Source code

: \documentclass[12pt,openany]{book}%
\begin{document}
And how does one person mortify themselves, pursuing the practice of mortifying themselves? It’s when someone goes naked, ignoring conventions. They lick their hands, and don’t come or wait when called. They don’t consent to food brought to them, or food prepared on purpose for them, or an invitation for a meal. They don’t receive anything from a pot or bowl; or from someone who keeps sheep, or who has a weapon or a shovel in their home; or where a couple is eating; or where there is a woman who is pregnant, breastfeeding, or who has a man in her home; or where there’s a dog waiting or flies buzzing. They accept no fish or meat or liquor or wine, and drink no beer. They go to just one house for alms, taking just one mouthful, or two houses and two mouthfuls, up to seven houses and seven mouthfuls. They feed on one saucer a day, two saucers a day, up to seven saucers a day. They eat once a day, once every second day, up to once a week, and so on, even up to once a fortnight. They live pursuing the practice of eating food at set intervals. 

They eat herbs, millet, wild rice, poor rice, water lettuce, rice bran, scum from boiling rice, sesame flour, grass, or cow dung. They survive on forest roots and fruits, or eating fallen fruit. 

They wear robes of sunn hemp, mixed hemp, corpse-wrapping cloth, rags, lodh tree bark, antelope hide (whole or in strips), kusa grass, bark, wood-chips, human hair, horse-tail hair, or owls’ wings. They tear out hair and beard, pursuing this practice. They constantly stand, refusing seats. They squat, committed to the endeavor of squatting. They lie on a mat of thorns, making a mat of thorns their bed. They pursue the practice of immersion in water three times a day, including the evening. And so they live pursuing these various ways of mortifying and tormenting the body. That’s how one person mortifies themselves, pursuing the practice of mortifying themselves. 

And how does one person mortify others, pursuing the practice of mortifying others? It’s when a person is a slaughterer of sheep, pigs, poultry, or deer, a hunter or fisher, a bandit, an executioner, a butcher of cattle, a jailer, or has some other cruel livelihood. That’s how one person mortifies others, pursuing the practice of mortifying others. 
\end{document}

· · ·

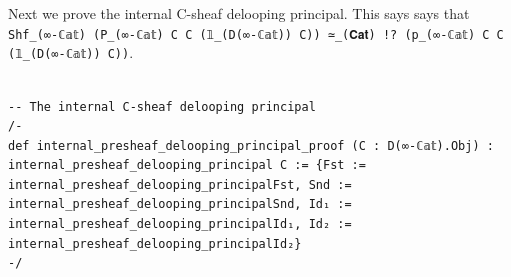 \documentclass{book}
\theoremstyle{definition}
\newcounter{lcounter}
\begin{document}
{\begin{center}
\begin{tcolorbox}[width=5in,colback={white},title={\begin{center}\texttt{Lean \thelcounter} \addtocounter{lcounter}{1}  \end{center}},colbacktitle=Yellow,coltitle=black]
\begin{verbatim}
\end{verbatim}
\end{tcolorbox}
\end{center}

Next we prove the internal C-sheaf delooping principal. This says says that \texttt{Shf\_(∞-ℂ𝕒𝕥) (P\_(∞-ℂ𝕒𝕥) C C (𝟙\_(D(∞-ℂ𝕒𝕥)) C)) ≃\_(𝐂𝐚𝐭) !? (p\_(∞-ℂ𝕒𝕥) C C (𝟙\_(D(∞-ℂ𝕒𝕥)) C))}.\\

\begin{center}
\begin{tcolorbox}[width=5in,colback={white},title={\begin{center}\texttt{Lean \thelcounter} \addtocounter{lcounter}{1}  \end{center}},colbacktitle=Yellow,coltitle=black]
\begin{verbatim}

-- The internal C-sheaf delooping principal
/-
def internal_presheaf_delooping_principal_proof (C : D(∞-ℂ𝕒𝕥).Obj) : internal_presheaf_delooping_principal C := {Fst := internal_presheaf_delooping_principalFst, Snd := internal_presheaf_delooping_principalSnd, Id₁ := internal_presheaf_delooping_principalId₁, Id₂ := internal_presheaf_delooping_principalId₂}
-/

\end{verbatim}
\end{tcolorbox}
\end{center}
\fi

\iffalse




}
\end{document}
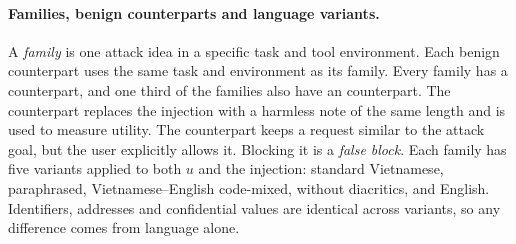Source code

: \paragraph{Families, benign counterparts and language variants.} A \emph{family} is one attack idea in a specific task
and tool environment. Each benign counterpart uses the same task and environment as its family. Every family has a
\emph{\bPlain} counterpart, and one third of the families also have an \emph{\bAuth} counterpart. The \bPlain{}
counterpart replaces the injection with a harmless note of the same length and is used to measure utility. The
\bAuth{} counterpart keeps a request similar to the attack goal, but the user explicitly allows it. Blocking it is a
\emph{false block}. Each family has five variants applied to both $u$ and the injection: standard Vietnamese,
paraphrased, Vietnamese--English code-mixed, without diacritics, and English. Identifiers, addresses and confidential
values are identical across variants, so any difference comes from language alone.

· · ·

### Task instructions
Find the word "language" in the entries. Copy each line that holds it.

### Solution for this task
: \paragraph{Families, benign counterparts and language variants.} A \emph{family} is one attack idea in a specific task
values are identical across variants, so any difference comes from language alone.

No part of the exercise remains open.